Away jumped the Candy Rabbit! Away jumped the Monkey! Away leaped the
Jack who lived in a Box. At the far end of the toy counter the Bold Tin
Soldier and his men had placed some sofa cushions from the upholstery
department. That was in case either of the three might stumble and fall.

"Look at the Jack jump!" exclaimed the Calico Clown.

"And see the Monkey sail through air," remarked the Lamb on Wheels.

"But the Candy Rabbit is doing best of all," said the Bold Tin Soldier.

And really the Rabbit was the best jumper of the three. In fact, he jumped so far that he sailed over the edge of the counter. And only that a sofa cushion fell, at the same time, to the floor, so that the Candy Rabbit landed on the soft, feathery thing, he might have hurt himself.

"The Candy Rabbit wins! The Candy Rabbit wins the jumping race!" cried the Calico Clown, banging together his cymbals.

"Yes, he is the best jumper," agreed the Monkey and the Jack, who had jumped only to the end of the toy counter.

"Oh, I'm sure you two could do as well if you had only had more practice," said the Candy Rabbit, who was a nice, modest sort of chap.

"Shall we try it again?" asked the Jack, who really thought he was a fine jumper.

"There will not be time," said the Bold Tin Soldier. "I can see the sun coming up. Soon the store will begin to fill with clerks and shoppers, and we must lie as still and quiet as if we never had moved or talked. To-morrow night we shall have more fun."

A little later the girls and young ladies who worked at the toy counters and shelves came in to get ready for customers.

Soon the people began coming in to look at the toys. The Lamb on Wheels stood on the floor just under the counter. She was rather a large lamb, over a foot high—that is, she was large for a toy lamb, though of course real ones are larger than that when they grow up.

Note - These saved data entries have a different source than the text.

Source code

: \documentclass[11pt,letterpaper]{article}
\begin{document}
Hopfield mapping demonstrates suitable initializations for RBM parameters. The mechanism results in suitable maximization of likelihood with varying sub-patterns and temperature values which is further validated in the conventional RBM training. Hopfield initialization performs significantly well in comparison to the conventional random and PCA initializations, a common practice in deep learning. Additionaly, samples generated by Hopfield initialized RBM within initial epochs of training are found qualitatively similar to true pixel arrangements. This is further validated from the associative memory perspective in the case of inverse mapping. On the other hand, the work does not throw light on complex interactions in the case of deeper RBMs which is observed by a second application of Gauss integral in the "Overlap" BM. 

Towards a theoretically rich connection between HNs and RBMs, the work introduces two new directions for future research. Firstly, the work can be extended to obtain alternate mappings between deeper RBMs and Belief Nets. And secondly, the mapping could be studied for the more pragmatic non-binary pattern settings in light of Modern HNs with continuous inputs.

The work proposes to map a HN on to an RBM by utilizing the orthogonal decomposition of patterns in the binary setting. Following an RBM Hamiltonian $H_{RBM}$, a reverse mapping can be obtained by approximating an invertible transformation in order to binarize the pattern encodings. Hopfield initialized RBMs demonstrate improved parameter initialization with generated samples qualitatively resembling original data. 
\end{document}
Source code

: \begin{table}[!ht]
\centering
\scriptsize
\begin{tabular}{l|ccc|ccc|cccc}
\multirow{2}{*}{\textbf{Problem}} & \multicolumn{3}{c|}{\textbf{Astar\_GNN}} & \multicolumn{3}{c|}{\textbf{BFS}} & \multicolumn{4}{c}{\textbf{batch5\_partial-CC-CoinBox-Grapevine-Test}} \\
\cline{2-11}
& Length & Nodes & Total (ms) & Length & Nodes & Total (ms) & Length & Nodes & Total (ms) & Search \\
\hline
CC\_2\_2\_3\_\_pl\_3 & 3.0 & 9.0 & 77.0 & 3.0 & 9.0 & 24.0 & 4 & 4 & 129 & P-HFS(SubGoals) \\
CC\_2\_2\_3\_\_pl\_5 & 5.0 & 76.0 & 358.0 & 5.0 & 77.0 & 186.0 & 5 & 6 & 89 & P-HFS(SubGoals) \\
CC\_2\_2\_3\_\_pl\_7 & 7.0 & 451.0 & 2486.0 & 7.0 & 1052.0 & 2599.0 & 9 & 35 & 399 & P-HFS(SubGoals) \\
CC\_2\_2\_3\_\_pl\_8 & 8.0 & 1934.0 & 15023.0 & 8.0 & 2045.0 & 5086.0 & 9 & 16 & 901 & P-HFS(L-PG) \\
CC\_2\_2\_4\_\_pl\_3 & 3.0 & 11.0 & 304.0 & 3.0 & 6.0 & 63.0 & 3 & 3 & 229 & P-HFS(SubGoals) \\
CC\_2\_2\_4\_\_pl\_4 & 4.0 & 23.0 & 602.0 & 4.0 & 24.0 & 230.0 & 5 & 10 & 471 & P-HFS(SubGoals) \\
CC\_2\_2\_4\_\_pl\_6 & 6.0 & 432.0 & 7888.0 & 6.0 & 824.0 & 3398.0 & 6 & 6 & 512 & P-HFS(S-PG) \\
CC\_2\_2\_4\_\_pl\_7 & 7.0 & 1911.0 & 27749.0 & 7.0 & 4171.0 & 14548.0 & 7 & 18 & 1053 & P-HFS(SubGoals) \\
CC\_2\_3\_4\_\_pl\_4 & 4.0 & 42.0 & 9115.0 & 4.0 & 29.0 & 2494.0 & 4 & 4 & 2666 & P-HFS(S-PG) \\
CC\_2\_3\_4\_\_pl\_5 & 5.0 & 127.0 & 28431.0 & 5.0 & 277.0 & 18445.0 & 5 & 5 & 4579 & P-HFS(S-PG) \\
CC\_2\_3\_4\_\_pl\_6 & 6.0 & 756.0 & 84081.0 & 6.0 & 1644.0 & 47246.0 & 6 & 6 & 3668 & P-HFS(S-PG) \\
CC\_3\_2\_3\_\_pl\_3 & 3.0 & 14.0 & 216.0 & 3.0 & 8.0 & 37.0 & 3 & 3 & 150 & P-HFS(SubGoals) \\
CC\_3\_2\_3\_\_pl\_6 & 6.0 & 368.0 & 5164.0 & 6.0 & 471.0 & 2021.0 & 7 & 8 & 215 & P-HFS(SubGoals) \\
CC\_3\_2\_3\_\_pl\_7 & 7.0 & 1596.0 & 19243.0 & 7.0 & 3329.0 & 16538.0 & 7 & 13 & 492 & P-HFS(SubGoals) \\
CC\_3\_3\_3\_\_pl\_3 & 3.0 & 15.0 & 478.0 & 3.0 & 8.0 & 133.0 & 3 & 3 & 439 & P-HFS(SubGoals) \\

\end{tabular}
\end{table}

"I wonder if I shall see that nice little girl to-day," thought the
Lamb, as she heard the hum and buzz of the shoppers. "I hope I may. And
I hope I get as nice a home as the Sawdust Doll has."

She stood up straight and stiff, on her legs, did the Lamb. Her feet were fast to a wooden platform, and under that were wheels, so the Lamb could be rolled along from place to place. At night, when no one was looking at her, the Lamb could move along on the wheels by herself. But now she was very still and quiet, staring straight ahead as the dolls stared.

"I wonder what will happen to me to-day," thought the Lamb on Wheels again.

Through the toy department came striding a jolly-looking man who, when he walked, seemed to swing from side to side.

"What ho!" cried the jolly man, as he stopped at the toy counter. "I want to buy something!" he added. "I'm a sailor, just back from a long sea voyage, and I have plenty of money! I want to buy a toy!"

"What kind of toy?" asked the girl behind the counter. "We have many kinds here," and she smiled at the sailor. He was so jolly no one could help smiling at him. "We have Bold Tin Soldiers," went on the girl. "We have Calico Clowns, Candy Rabbits, a Monkey on a Stick, and a Lamb on Wheels, and lots of things."

"Hum! those are all very nice toys," said the jolly sailor. "But I think
I'd like to look at the Lamb on Wheels."

"There she is, right in front of you, on the floor," said the girl.

"Oh, ho! So this is the Lamb on Wheels!" cried the jolly sailor as he picked her up. "Well, this seems just the toy I want. I'll take her! I'll buy this Lamb on Wheels!"

"Oh, dear me!" thought the Lamb, for she knew what was going on, even though she dared not move by herself, or speak, "if this sailor buys me he'll take me on an ocean trip and I'll be seasick! Oh, dear, this is going to be dreadful!"